La nariz es nuestro órgano más vanguardista. Siempre echada hacia delante, nos marca el rumbo. Sin ella estaríamos más extraviados aún. Por eso, los barcos y aviones tienen una que los guía en la inmensidad del cielo o del mar; mientras que los automóviles y trenes no la necesitan pues no enfrentan los dilemas de la libertad: la calle y el riel los determinan. Soberbios, como somos, los humanos rechazamos su conducción y decidimos traicionarla al erguirnos sobre dos patas. Más perfectos hubiéramos sido si, como el resto de los mamíferos, nuestro cuerpo comenzara por la punta de la nariz.
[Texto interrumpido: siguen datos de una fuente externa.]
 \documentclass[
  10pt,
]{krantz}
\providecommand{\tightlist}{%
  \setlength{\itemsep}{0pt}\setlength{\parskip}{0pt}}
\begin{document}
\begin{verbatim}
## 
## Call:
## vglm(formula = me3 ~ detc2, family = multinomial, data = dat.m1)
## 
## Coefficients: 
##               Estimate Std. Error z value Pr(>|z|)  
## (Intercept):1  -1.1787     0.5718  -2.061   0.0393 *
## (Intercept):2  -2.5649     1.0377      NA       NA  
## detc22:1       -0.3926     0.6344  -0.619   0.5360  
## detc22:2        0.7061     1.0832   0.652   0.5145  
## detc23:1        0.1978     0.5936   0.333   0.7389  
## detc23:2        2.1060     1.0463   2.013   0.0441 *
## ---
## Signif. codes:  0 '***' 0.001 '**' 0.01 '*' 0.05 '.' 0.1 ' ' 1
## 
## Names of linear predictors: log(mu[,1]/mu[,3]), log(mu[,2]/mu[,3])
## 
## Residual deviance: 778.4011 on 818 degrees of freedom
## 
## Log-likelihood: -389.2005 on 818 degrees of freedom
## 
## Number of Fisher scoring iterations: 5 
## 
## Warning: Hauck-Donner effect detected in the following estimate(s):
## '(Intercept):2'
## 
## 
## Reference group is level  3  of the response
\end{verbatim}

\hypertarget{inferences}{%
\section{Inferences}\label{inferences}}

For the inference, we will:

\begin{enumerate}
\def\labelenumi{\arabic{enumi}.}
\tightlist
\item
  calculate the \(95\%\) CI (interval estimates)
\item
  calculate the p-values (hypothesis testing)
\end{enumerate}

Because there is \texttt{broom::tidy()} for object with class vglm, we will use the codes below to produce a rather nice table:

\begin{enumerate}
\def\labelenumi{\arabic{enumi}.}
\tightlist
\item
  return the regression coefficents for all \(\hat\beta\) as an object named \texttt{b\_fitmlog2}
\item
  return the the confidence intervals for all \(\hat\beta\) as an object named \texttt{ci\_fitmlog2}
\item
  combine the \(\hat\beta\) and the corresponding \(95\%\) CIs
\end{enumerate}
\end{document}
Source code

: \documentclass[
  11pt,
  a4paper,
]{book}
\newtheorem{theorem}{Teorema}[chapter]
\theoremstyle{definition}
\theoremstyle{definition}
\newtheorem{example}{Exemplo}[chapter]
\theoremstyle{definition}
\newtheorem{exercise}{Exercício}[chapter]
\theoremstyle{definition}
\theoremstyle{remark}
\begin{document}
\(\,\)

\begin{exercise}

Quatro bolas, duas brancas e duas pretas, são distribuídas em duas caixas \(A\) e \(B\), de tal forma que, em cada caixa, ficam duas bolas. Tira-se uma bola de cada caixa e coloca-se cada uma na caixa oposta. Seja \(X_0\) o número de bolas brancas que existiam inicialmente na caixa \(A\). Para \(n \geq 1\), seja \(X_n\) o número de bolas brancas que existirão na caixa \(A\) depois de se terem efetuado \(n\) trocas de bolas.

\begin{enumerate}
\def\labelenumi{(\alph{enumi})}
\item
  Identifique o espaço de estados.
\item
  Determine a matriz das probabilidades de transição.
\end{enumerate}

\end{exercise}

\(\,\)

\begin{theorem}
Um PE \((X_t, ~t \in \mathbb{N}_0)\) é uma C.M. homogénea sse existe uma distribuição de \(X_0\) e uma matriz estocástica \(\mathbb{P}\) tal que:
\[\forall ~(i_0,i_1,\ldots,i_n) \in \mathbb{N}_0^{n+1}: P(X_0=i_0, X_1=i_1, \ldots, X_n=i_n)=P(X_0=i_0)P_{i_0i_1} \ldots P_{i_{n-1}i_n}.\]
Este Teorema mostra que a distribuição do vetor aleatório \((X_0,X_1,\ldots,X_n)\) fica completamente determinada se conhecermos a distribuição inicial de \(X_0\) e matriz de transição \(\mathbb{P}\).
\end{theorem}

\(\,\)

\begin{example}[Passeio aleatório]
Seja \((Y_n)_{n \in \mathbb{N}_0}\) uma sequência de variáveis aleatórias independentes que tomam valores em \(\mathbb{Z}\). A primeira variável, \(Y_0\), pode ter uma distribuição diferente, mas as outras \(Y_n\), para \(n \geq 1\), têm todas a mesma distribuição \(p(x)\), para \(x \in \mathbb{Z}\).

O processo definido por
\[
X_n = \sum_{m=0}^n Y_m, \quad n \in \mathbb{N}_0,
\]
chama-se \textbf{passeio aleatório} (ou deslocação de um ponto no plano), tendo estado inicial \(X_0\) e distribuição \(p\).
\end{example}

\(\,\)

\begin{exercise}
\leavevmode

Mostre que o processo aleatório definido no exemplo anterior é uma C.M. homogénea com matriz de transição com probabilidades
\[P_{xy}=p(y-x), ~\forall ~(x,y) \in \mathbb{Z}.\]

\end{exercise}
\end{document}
Sería un mejor principio para relacionarlos con el mundo, pues como una esponja, abierta y porosa, la nariz absorbe al mundo, literalmente lo incorpora; trae el afuera hacia dentro y lleva los adentros hacia fuera, más de 20 mil veces por día, con un doble movimiento que perennemente nos recuerda cómo hemos llegado a la vida, con una dolorosa inspiración, y cómo la dejaremos, con una exhalación como el último de nuestros actos.

“Más perfectos hubiéramos sido si, como el resto de los mamíferos, nuestro cuerpo comenzara por la punta de la nariz”.
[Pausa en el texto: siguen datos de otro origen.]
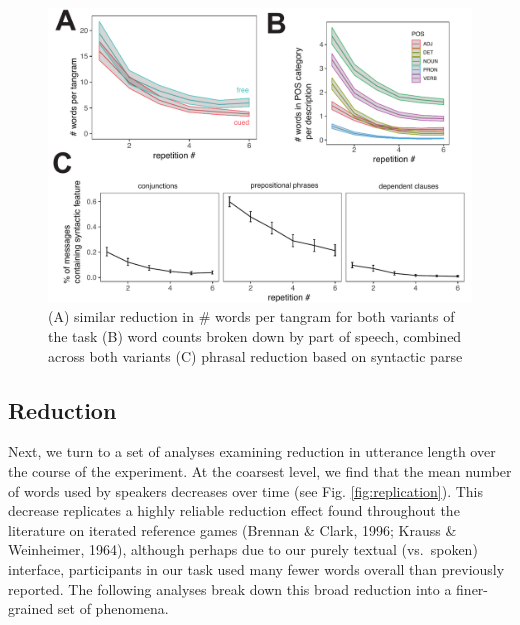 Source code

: \documentclass[alpha-refs]{wiley-article}
\begin{document}
\begin{figure}[t]
\includegraphics[scale=.65]{reduction.pdf}
\caption{(A) similar reduction in \# words per tangram for both variants of the task (B) word counts broken down by part of speech, combined across both variants (C) phrasal reduction based on syntactic parse }
\label{fig:reduction}
\end{figure}

\subsection{Reduction}\label{reduction}

Next, we turn to a set of analyses examining reduction in utterance
length over the course of the experiment. At the coarsest level, we find
that the mean number of words used by speakers decreases over time (see
Fig. \ref{fig:replication}). This decrease replicates a highly reliable
reduction effect found throughout the literature on iterated reference
games (Brennan \& Clark, 1996; Krauss \& Weinheimer, 1964), although
perhaps due to our purely textual (vs.~spoken) interface, participants
in our task used many fewer words overall than previously reported. The
following analyses break down this broad reduction into a finer-grained
set of phenomena.
\end{document}
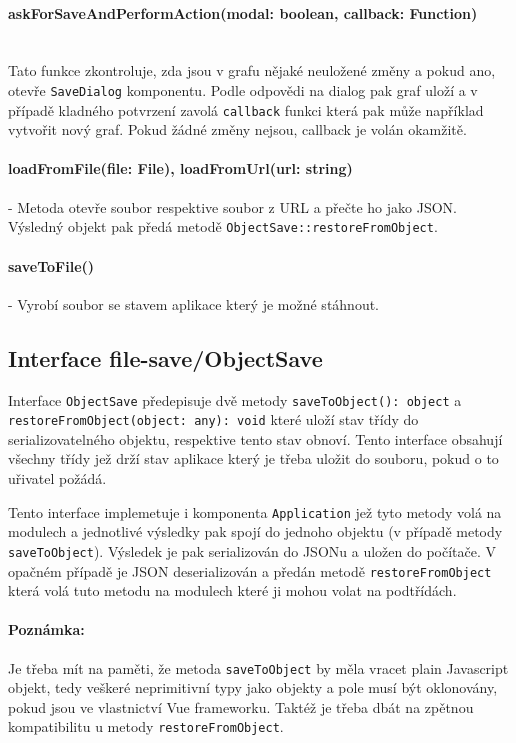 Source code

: \paragraph{askForSaveAndPerformAction(modal: boolean, callback: Function)}\mbox{}\\ Tato funkce zkontroluje, zda jsou v grafu nějaké neuložené změny a pokud ano, otevře \texttt{SaveDialog} komponentu. Podle odpovědi na dialog pak graf uloží a v případě kladného potvrzení zavolá \texttt{callback} funkci která pak může například vytvořit nový graf. Pokud žádné změny nejsou, callback je volán okamžitě.

\paragraph{loadFromFile(file: File), loadFromUrl(url: string)} - Metoda otevře soubor respektive soubor z URL a přečte ho jako JSON. Výsledný objekt pak předá metodě \texttt{ObjectSave::restoreFromObject}.

\paragraph{saveToFile()} - Vyrobí soubor se stavem aplikace který je možné stáhnout.

\subsection{Interface file-save/ObjectSave}
Interface \texttt{ObjectSave} předepisuje dvě metody \texttt{saveToObject(): object} a \texttt{restoreFromObject(object: any): void} které uloží stav třídy do serializovatelného objektu, respektive tento stav obnoví. Tento interface obsahují všechny třídy jež drží stav aplikace který je třeba uložit do souboru, pokud o to uřivatel požádá.

Tento interface implemetuje i komponenta \texttt{Application} jež tyto metody volá na modulech a jednotlivé výsledky pak spojí do jednoho objektu (v případě metody \texttt{saveToObject}). Výsledek je pak serializován do JSONu a uložen do počítače. V opačném případě je JSON deserializován a předán metodě \texttt{restoreFromObject} která volá tuto metodu na modulech které ji mohou volat na podtřídách.

\paragraph{Poznámka:} Je třeba mít na paměti, že metoda \texttt{saveToObject} by měla vracet plain Javascript objekt, tedy veškeré neprimitivní typy jako objekty a pole musí být oklonovány, pokud jsou ve vlastnictví Vue frameworku. Taktéž je třeba dbát na zpětnou kompatibilitu u metody \texttt{restoreFromObject}.

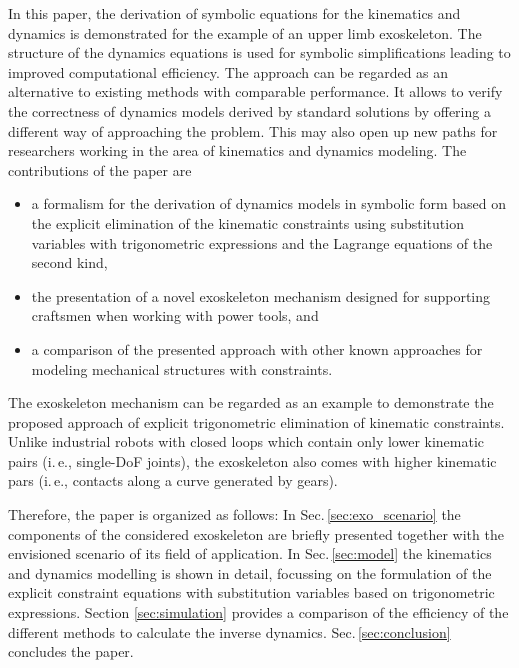 \documentclass{svproc}
\begin{document}
In this paper, the derivation of symbolic equations for the kinematics and dynamics is demonstrated for the example of an upper limb exoskeleton.
The structure of the dynamics equations is used for symbolic simplifications leading to improved computational efficiency.
The approach can be regarded as an alternative to existing methods with comparable performance.
It allows to verify the correctness of dynamics models derived by standard solutions by offering a different way of approaching the problem.
This may also open up new paths for researchers working in the area of kinematics and dynamics modeling. 
The contributions of the paper are

\vspace{-0.20cm}

\begin{itemize}
    \item a formalism for the derivation of dynamics models in symbolic form based on the explicit elimination of the kinematic constraints using substitution variables with trigonometric expressions and the Lagrange equations of the second kind,
    \item the presentation of a novel exoskeleton mechanism designed for supporting craftsmen when working with power tools, and
    \item a comparison of the presented approach with other known approaches for modeling mechanical structures with constraints.
\end{itemize}
\vspace{-0.25cm}
The exoskeleton mechanism can be regarded as an example to demonstrate the proposed approach of explicit trigonometric elimination of kinematic constraints.
Unlike industrial robots with closed loops which contain only lower kinematic pairs (i.\,e., single-DoF joints), the exoskeleton also comes with higher kinematic pars (i.\,e., contacts along a curve generated by gears).

Therefore, the paper is organized as follows:
In Sec.\,\ref{sec:exo_scenario} the components of the considered exoskeleton are briefly presented together with the envisioned scenario of its field of application. In Sec.\,\ref{sec:model} the kinematics and dynamics modelling is shown in detail, focussing on the formulation of the explicit constraint equations with substitution variables based on trigonometric expressions.
Section \ref{sec:simulation} provides a comparison of the efficiency of the different methods to calculate the inverse dynamics. Sec.\,\ref{sec:conclusion} concludes the paper.
\end{document}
Reacios a la verdad, amantes de la mentira, bajamos de los árboles, levantamos la cabeza y nos entregamos al deslumbrante idealismo de los ojos, casi siempre altaneros, que de vez en cuando nos devuelven espejismos y quimeras. No es casual que en la alegoría platónica los hombres se engañen contemplando sombras proyectadas en las paredes de la caverna. Sin necesidad de filosofía, siguiendo su olfato solamente, bien podrían salir de ella. Gran realista, la nariz no tiene por elemento predilecto, como podría creerse, al aire, vago y voluble, sino a la tierra, inmóvil y honesta. Basta observar la morosidad con que los perros clavan su nariz en el suelo para que este les vaya revelando sus invisibles secretos. Nada engaña a la nariz. No hay perfume ni desodorante capaz de convencer a este órgano insobornable. Cuando decimos, en sentido literal o figurado, que algo huele mal, podemos tener la certeza de que en efecto hay algo putrefacto.
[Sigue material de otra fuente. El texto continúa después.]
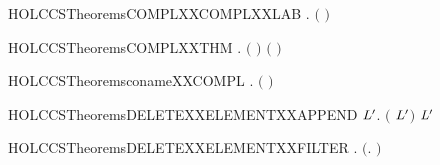 \newcommand{\HOLCCSTheoremsCOMPLXXCOMPLXXACT}{\UseVerbatim{HOLCCSTheoremsCOMPLXXCOMPLXXACT}}
\begin{SaveVerbatim}{HOLCCSTheoremsCOMPLXXCOMPLXXLAB}
\HOLTokenTurnstile{} \HOLSymConst{\HOLTokenForall{}}.  \ensuremath{(} \ensuremath{)} \HOLSymConst{\ensuremath{=}} 
\end{SaveVerbatim}
\newcommand{\HOLCCSTheoremsCOMPLXXCOMPLXXLAB}{\UseVerbatim{HOLCCSTheoremsCOMPLXXCOMPLXXLAB}}
\begin{SaveVerbatim}{HOLCCSTheoremsCOMPLXXTHM}
\HOLTokenTurnstile{} \HOLSymConst{\HOLTokenForall{}} .
       \ensuremath{(} \HOLSymConst{\HOLTokenNotEqual{}}   \HOLSymConst{\HOLTokenImp{}}   \HOLSymConst{\HOLTokenNotEqual{}}  \ensuremath{)} \HOLSymConst{\HOLTokenConj{}}
       \ensuremath{(} \HOLSymConst{\HOLTokenNotEqual{}}   \HOLSymConst{\HOLTokenImp{}}   \HOLSymConst{\HOLTokenNotEqual{}}  \ensuremath{)}
\end{SaveVerbatim}
\newcommand{\HOLCCSTheoremsCOMPLXXTHM}{\UseVerbatim{HOLCCSTheoremsCOMPLXXTHM}}
\begin{SaveVerbatim}{HOLCCSTheoremsconameXXCOMPL}
\HOLTokenTurnstile{} \HOLSymConst{\HOLTokenForall{}}.   \HOLSymConst{\ensuremath{=}}  \ensuremath{(} \ensuremath{)}
\end{SaveVerbatim}
\newcommand{\HOLCCSTheoremsconameXXCOMPL}{\UseVerbatim{HOLCCSTheoremsconameXXCOMPL}}
\begin{SaveVerbatim}{HOLCCSTheoremsDELETEXXELEMENTXXAPPEND}
\HOLTokenTurnstile{} \HOLSymConst{\HOLTokenForall{}}  \ensuremath{\HOLBoundVar{L}\sp{\prime}}.
         \ensuremath{(} \HOLSymConst{++} \ensuremath{\HOLBoundVar{L}\sp{\prime}}\ensuremath{)} \HOLSymConst{\ensuremath{=}}
          \HOLSymConst{++}   \ensuremath{\HOLBoundVar{L}\sp{\prime}}
\end{SaveVerbatim}
\newcommand{\HOLCCSTheoremsDELETEXXELEMENTXXAPPEND}{\UseVerbatim{HOLCCSTheoremsDELETEXXELEMENTXXAPPEND}}
\begin{SaveVerbatim}{HOLCCSTheoremsDELETEXXELEMENTXXFILTER}
\HOLTokenTurnstile{} \HOLSymConst{\HOLTokenForall{}} .    \HOLSymConst{\ensuremath{=}}  \ensuremath{(}\HOLTokenLambda{}.  \HOLSymConst{\HOLTokenNotEqual{}} \ensuremath{)} 
\end{SaveVerbatim}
Hermana de la boca, a quien reserva una quinta parte del sentido del gusto, pero más precavida que esta que para saber debe entrar en contacto con las cosas, la nariz nos señala las fuentes de lo vital y lo mortífero; a la distancia, nos advierte de venenos y nos anticipa delicias. Acostumbrados a menospreciar estas verdades, o por lo menos a darlas por sentado, la nariz nos sorprende de vez en cuando con la contundencia de sus revelaciones cuando con un aroma nos traslada, mejor que cualquier imagen o sonido, a otro tiempo. Ese viaje es incontestable porque en él no media razón alguna. Si hemos dicho que los ojos fácilmente son presas de ilusiones, de los oídos no se puede decir menos. Corrompidos por las palabras, se han convertido en los receptáculos por excelencia de la mentira. Podemos —y debemos, quizás— dudar siempre de lo que decimos y lo que escuchamos pero no de lo que olemos. Y es que, a diferencia de otros sentidos, lo que percibe la nariz no se procesa en el tálamo, sino en el sistema límbico, que está relacionado con la memoria y las emociones. La famosa magdalena de Proust sabe en lo más profundo de nosotros mismos, se remoja en nuestras irrefutables tristezas y alegrías.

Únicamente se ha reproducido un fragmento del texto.